Collected data:
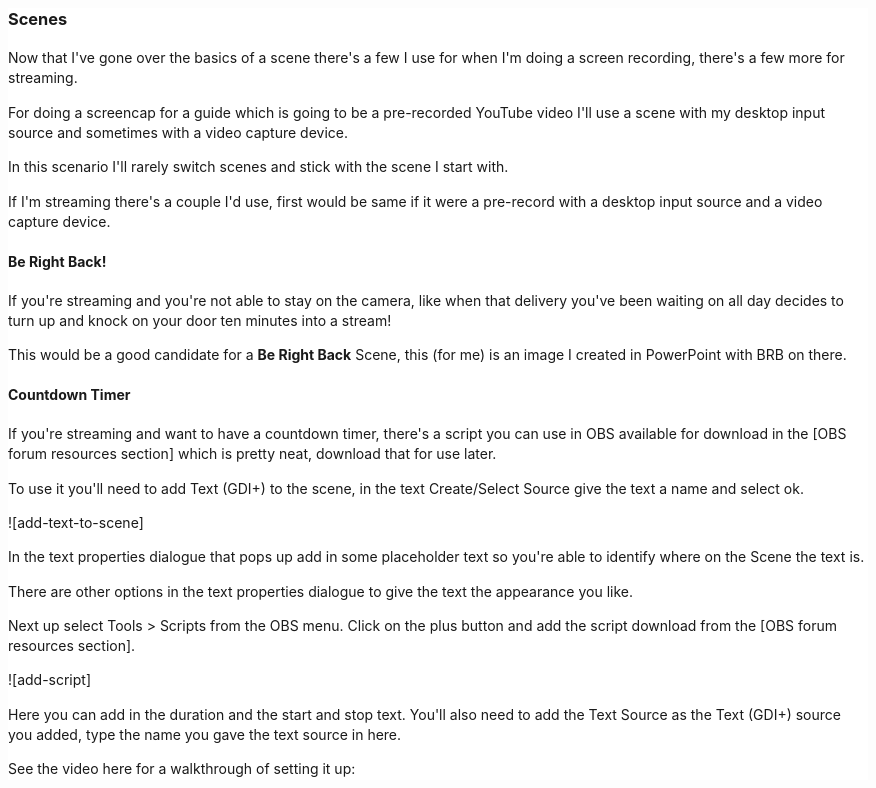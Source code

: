 <YouTube youTubeId="hSgI0z9E3tA" />

### Scenes

Now that I've gone over the basics of a scene there's a few I use for
when I'm doing a screen recording, there's a few more for streaming.

For doing a screencap for a guide which is going to be a pre-recorded
YouTube video I'll use a scene with my desktop input source and
sometimes with a video capture device.

In this scenario I'll rarely switch scenes and stick with the scene I
start with.

If I'm streaming there's a couple I'd use, first would be same if it
were a pre-record with a desktop input source and a video capture
device.

#### Be Right Back!

If you're streaming and you're not able to stay on the camera, like
when that delivery you've been waiting on all day decides to turn up
and knock on your door ten minutes into a stream!

This would be a good candidate for a **Be Right Back** Scene, this
(for me) is an image I created in PowerPoint with BRB on there.

#### Countdown Timer

If you're streaming and want to have a countdown timer, there's a
script you can use in OBS available for download in the [OBS forum
resources section] which is pretty neat, download that for use later.

To use it you'll need to add Text (GDI+) to the scene, in the text
Create/Select Source give the text a name and select ok.

![add-text-to-scene]

In the text properties dialogue that pops up add in some placeholder
text so you're able to identify where on the Scene the text is.

There are other options in the text properties dialogue to give the
text the appearance you like.

Next up select Tools > Scripts from the OBS menu. Click on the plus
button and add the script download from the [OBS forum resources
section].

![add-script]

Here you can add in the duration and the start and stop text. You'll
also need to add the Text Source as the Text (GDI+) source you added,
type the name you gave the text source in here.

See the video here for a walkthrough of setting it up:

<YouTube youTubeId="rUHy_tBzXus" />


[obs]: https://obsproject.com/
[open broadcaster software]: https://obsproject.com/
[openshot]: https://www.openshot.org/
[shotcut]: https://shotcut.org/
[powered by wsl]: https://scottspence.com/posts/wsl-bootstrap-2020/
[usb lighting]: https://www.amazon.co.uk/gp/product/B07P8LCBS6
[fifine usb mic]: https://www.amazon.co.uk/gp/product/B06XQ39XCY
[xsplit vcam]: https://www.xsplit.com/vcam
[aukey webcam]: https://www.amazon.co.uk/gp/product/B0721MKXQ2
[2009]: https://www.youtube.com/watch?v=9gk_rl3y_SU
[youtube channel switcher]: https://www.youtube.com/channel_switcher
[youtube studio]: https://studio.youtube.com/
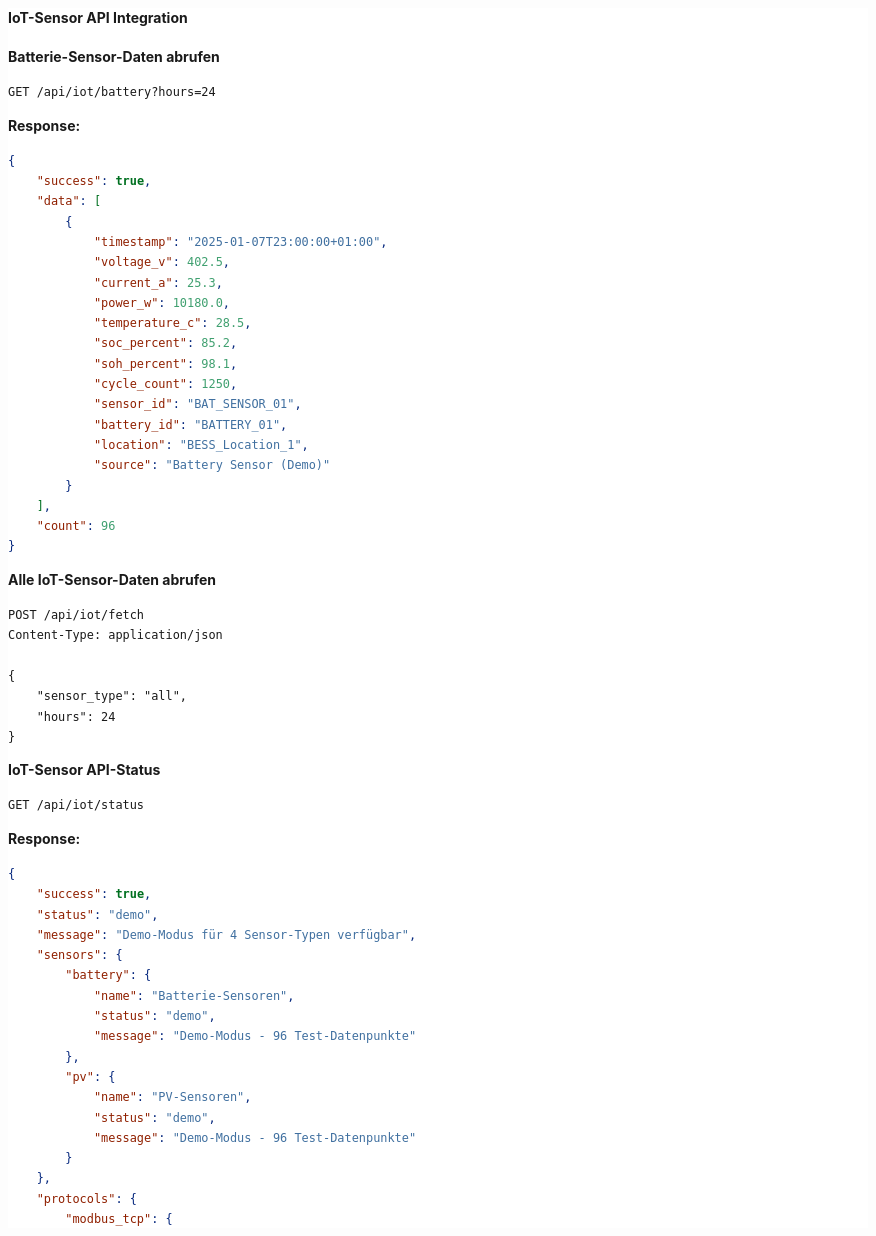 #### IoT-Sensor API Integration

**Batterie-Sensor-Daten abrufen**
```http
GET /api/iot/battery?hours=24
```

**Response:**
```json
{
    "success": true,
    "data": [
        {
            "timestamp": "2025-01-07T23:00:00+01:00",
            "voltage_v": 402.5,
            "current_a": 25.3,
            "power_w": 10180.0,
            "temperature_c": 28.5,
            "soc_percent": 85.2,
            "soh_percent": 98.1,
            "cycle_count": 1250,
            "sensor_id": "BAT_SENSOR_01",
            "battery_id": "BATTERY_01",
            "location": "BESS_Location_1",
            "source": "Battery Sensor (Demo)"
        }
    ],
    "count": 96
}
```

**Alle IoT-Sensor-Daten abrufen**
```http
POST /api/iot/fetch
Content-Type: application/json

{
    "sensor_type": "all",
    "hours": 24
}
```

**IoT-Sensor API-Status**
```http
GET /api/iot/status
```

**Response:**
```json
{
    "success": true,
    "status": "demo",
    "message": "Demo-Modus für 4 Sensor-Typen verfügbar",
    "sensors": {
        "battery": {
            "name": "Batterie-Sensoren",
            "status": "demo",
            "message": "Demo-Modus - 96 Test-Datenpunkte"
        },
        "pv": {
            "name": "PV-Sensoren",
            "status": "demo",
            "message": "Demo-Modus - 96 Test-Datenpunkte"
        }
    },
    "protocols": {
        "modbus_tcp": {
```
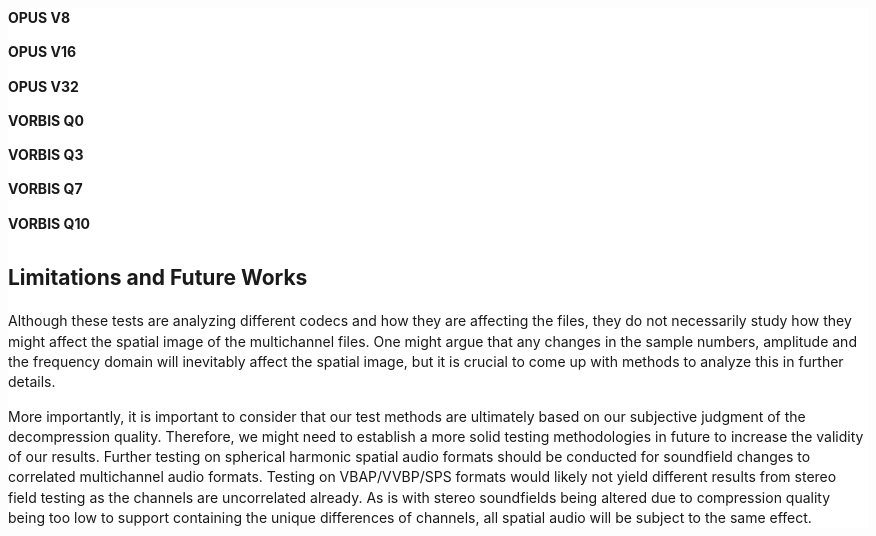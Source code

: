 **OPUS V8** <audio controls="controls"><source type="audio/wav" src="https://mach1-research-public.s3.amazonaws.com/posts/resources/soundfield-compression/audio/OPUS_V8.wav"></source></audio>

**OPUS V16** <audio controls="controls"><source type="audio/wav" src="https://mach1-research-public.s3.amazonaws.com/posts/resources/soundfield-compression/audio/OPUS_V16.wav"></source></audio>

**OPUS V32** <audio controls="controls"><source type="audio/wav" src="https://mach1-research-public.s3.amazonaws.com/posts/resources/soundfield-compression/audio/OPUS_V32.wav"></source></audio>

**VORBIS Q0** <audio controls="controls"><source type="audio/wav" src="https://mach1-research-public.s3.amazonaws.com/posts/resources/soundfield-compression/audio/VORBIS_Q0.wav"></source></audio>

**VORBIS Q3** <audio controls="controls"><source type="audio/wav" src="https://mach1-research-public.s3.amazonaws.com/posts/resources/soundfield-compression/audio/VORBIS_Q3.wav"></source></audio>

**VORBIS Q7** <audio controls="controls"><source type="audio/wav" src="https://mach1-research-public.s3.amazonaws.com/posts/resources/soundfield-compression/audio/VORBIS_Q7.wav"></source></audio>

**VORBIS Q10** <audio controls="controls"><source type="audio/wav" src="https://mach1-research-public.s3.amazonaws.com/posts/resources/soundfield-compression/audio/VORBIS_Q10.wav"></source></audio>

## Limitations and Future Works

Although these tests are analyzing different codecs and how they are affecting the files, they do not necessarily study how they might affect the spatial image of the multichannel files. One might argue that any changes in the sample numbers, amplitude and the frequency domain will inevitably affect the spatial image, but it is crucial to come up with methods to analyze this in further details.

More importantly, it is important to consider that our test methods are ultimately based on our subjective judgment of the decompression quality. Therefore, we might need to establish a more solid testing methodologies in future to increase the validity of our results. Further testing on spherical harmonic spatial audio formats should be conducted for soundfield changes to correlated multichannel audio formats. Testing on VBAP/VVBP/SPS formats would likely not yield different results from stereo field testing as the channels are uncorrelated already. As is with stereo soundfields being altered due to compression quality being too low to support containing the unique differences of channels, all spatial audio will be subject to the same effect. 
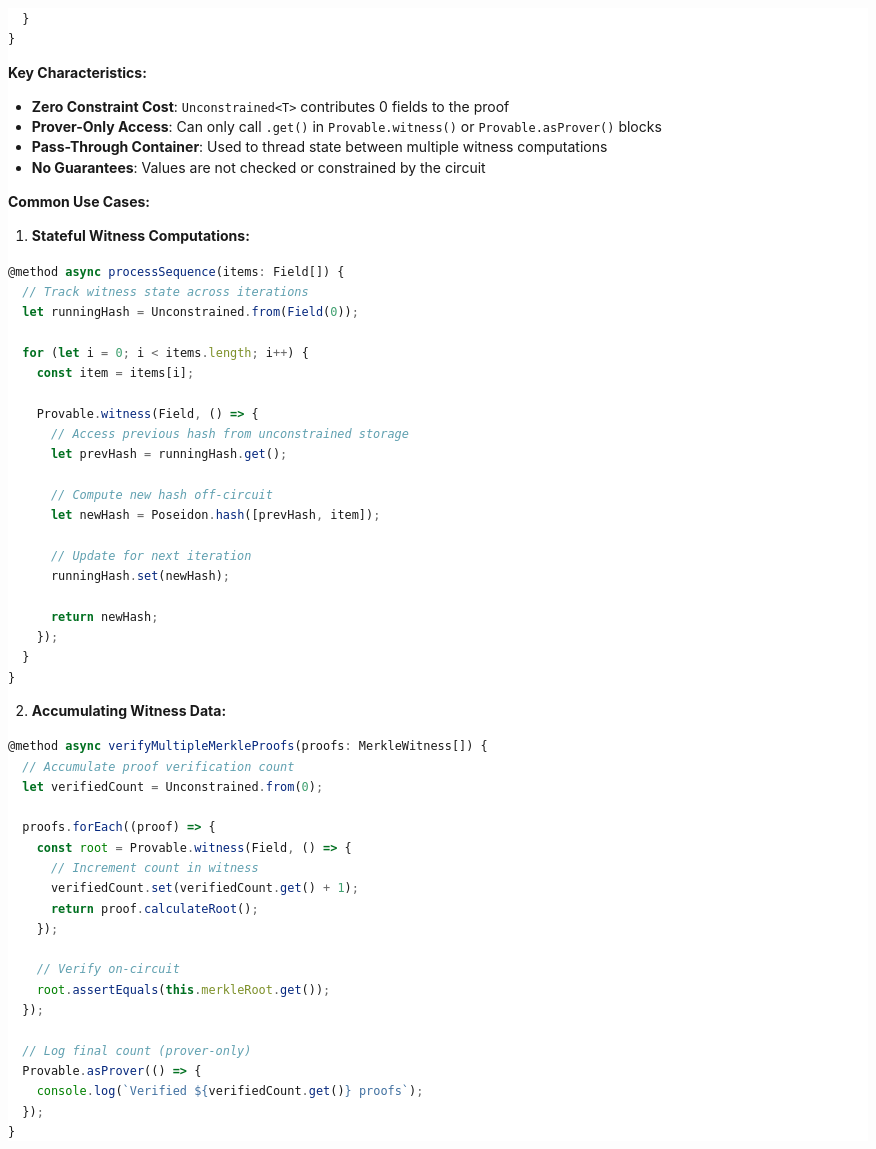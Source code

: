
```typescript
  }
}
```

**Key Characteristics:**

- **Zero Constraint Cost**: `Unconstrained<T>` contributes 0 fields to the proof
- **Prover-Only Access**: Can only call `.get()` in `Provable.witness()` or `Provable.asProver()` blocks
- **Pass-Through Container**: Used to thread state between multiple witness computations
- **No Guarantees**: Values are not checked or constrained by the circuit

**Common Use Cases:**

1. **Stateful Witness Computations:**
```typescript
@method async processSequence(items: Field[]) {
  // Track witness state across iterations
  let runningHash = Unconstrained.from(Field(0));

  for (let i = 0; i < items.length; i++) {
    const item = items[i];

    Provable.witness(Field, () => {
      // Access previous hash from unconstrained storage
      let prevHash = runningHash.get();

      // Compute new hash off-circuit
      let newHash = Poseidon.hash([prevHash, item]);

      // Update for next iteration
      runningHash.set(newHash);

      return newHash;
    });
  }
}
```

2. **Accumulating Witness Data:**
```typescript
@method async verifyMultipleMerkleProofs(proofs: MerkleWitness[]) {
  // Accumulate proof verification count
  let verifiedCount = Unconstrained.from(0);

  proofs.forEach((proof) => {
    const root = Provable.witness(Field, () => {
      // Increment count in witness
      verifiedCount.set(verifiedCount.get() + 1);
      return proof.calculateRoot();
    });

    // Verify on-circuit
    root.assertEquals(this.merkleRoot.get());
  });

  // Log final count (prover-only)
  Provable.asProver(() => {
    console.log(`Verified ${verifiedCount.get()} proofs`);
  });
}
```
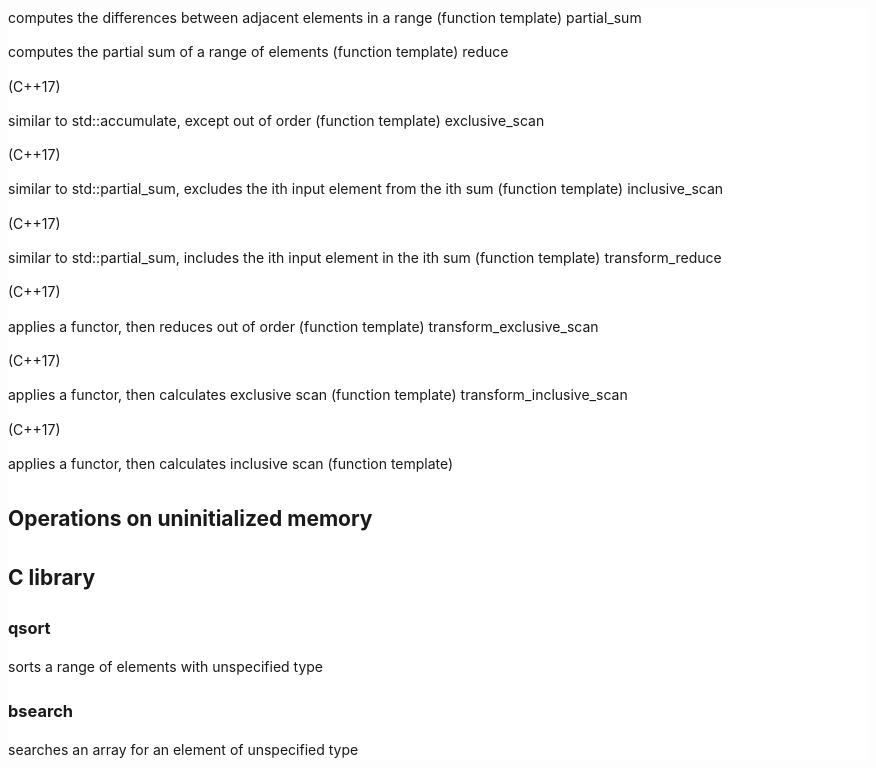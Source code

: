 computes the differences between adjacent elements in a range 
(function template)
partial_sum
 
computes the partial sum of a range of elements 
(function template)
reduce
  
(C++17)
 
similar to std::accumulate, except out of order 
(function template)
exclusive_scan
  
(C++17)
 
similar to std::partial_sum, excludes the ith input element from the ith sum 
(function template)
inclusive_scan
  
(C++17)
 
similar to std::partial_sum, includes the ith input element in the ith sum 
(function template)
transform_reduce
  
(C++17)
 
applies a functor, then reduces out of order 
(function template)
transform_exclusive_scan
  
(C++17)
 
applies a functor, then calculates exclusive scan 
(function template)
transform_inclusive_scan
  
(C++17)
 
applies a functor, then calculates inclusive scan 
(function template)

## Operations on uninitialized memory

## C library
### qsort
sorts a range of elements with unspecified type 

### bsearch
searches an array for an element of unspecified type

**REQUIREMENT:** For this exercise, gather every line of the data that contains the word "unspecified".

**OUTPUT FOR THIS TASK:**
sorts a range of elements with unspecified type 
searches an array for an element of unspecified type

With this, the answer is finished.